By David Greenham
Young Nerds of Color feels like a bit of an experiment, and it is the kind of creative research that we should hope will continue.
Young Nerds of Color, arranged by Melinda Lopez. Directed by Dawn M. Simmons. Original music composition by Nona Hendryx. Scenic design by Shelley Barish. Costume design by Rachel Padula-Shufelt. Lighting design by Andrea Sofia Sala. Produced as part of the Brit d’Arbeloff Catalyst Collaborative@MIT by Underground Railway Theater at Central Square Theater, Cambridge, through March 20.
The more than 60 BIPOC scientists and mathematicians interviewed to create Young Nerds of Color all agree on one thing: they all have heard some version of the comment “You’re not like the rest of them.” Well-meaning white people — and we know who we are — are inclined to try to praise Black and Brown individuals by lifting them out of their cultural context. Immunologist Ann-Harper Jones (Kortney Adams) emphatically wants to know just what “the rest of them” means. “Do you mean my family?”
The implicit and explicit bias against Black and Brown people in mathematics and science is writ large in Melinda Lopez’s compilation script.
Dr. DC Lopez (Daniel Rios Jr.) shares a code-switching story. He was preparing an important paper and, in the first sentence, about to identify himself as a Colombian astrophysicist. His advisor recommended removing the identifier Colombian because it might trigger the reader’s biases. That served as a turning point; he began to examine the “invisible forces” that kept him from succeeding in his discipline at the same pace as others.
National Medal of Science winner Dr. Sylvester James Gates Jr. (James Ricardo Milord) recalls coming to MIT in 1969 because Boston was hailed as an enlightened city: it had been deemed the Athens of America. Instead, the scientist found that it was “the most overtly racist place I had ever lived, up to that point in my life.”
And it’s not just white people who are the problem. Professor Portia Long (Lindsey McWhorter) tells the audience, “My … my mom still calls me and says, ‘You sound too black on the phone, so, you know, you need to … change that up a little bit.’”
At a time that society is being forced to confront so many of its biases in so many areas of our lives, it is valuable to be reminded of the prejudices that exist in science and mathematics. Long (McWhorter) asks, “Why is it that Black talent is always considered an anomaly and not the normal?” It’s a central question that science and math professionals should examine. After all, she adds, “Science makes the invisible visible.”
Young Nerds of Color takes an ambitious step toward the start of a necessary and important conversation. The company of six actors — Karina Beleno Carney and Alison Yueming Qu, along with Adams, McWhorter, Milord, and Rios Jr. — take on the roles of interviewees as well as sharing the ideas of others in the discussion.
Playwright/arranger Lopez has broken the evening’s stories into about 15 thematically focused scenes.
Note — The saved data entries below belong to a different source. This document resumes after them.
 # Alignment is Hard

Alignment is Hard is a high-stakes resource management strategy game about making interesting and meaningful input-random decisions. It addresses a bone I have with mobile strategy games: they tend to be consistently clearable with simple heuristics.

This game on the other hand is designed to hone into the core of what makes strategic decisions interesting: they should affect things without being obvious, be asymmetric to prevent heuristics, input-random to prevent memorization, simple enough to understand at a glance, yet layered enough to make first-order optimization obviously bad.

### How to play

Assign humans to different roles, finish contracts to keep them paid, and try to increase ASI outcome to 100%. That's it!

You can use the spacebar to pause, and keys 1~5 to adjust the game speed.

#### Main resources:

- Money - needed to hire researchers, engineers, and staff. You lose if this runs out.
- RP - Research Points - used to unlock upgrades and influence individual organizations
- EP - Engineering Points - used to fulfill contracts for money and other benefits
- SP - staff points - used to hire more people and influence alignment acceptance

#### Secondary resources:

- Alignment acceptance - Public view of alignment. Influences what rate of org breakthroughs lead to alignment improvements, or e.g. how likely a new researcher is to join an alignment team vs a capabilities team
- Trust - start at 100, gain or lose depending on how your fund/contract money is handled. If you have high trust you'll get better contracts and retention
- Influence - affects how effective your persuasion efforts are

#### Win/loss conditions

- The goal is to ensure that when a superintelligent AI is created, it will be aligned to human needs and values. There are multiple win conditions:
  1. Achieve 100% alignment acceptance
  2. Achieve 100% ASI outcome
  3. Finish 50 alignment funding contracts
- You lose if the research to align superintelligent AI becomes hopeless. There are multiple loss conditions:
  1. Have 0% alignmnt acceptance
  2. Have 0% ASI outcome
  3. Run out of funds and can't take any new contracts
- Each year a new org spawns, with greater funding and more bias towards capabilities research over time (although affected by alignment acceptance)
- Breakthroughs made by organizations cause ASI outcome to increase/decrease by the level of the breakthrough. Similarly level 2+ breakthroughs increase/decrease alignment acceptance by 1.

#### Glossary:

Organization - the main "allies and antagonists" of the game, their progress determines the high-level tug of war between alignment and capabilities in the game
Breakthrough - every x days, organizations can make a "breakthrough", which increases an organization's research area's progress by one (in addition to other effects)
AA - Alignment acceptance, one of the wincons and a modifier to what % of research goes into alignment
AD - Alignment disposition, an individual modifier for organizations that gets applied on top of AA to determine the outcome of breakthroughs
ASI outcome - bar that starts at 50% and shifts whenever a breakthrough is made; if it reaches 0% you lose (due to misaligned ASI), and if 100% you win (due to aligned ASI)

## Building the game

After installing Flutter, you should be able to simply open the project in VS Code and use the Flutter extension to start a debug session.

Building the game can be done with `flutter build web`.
Composer Nona Hendryx (who some may know as a member of the funk/disco group Labelle) has created a hybrid soundscape that includes gospel, jazz, and funk. The performers sing as they weave through their episodes.
While it’s filled with interesting stories and some wonderful original music, Young Nerds of Color struggles at times with its own theatrical identity. The structure (particularly transitions) is blurry in places. There is no clear intellectual or emotional build to the stories or points of view as they accumulate. Granted, the plot is not intended to be linear, but it is sometimes a struggle to make sense of the shifting contexts, to comfortably follow each character’s perspective.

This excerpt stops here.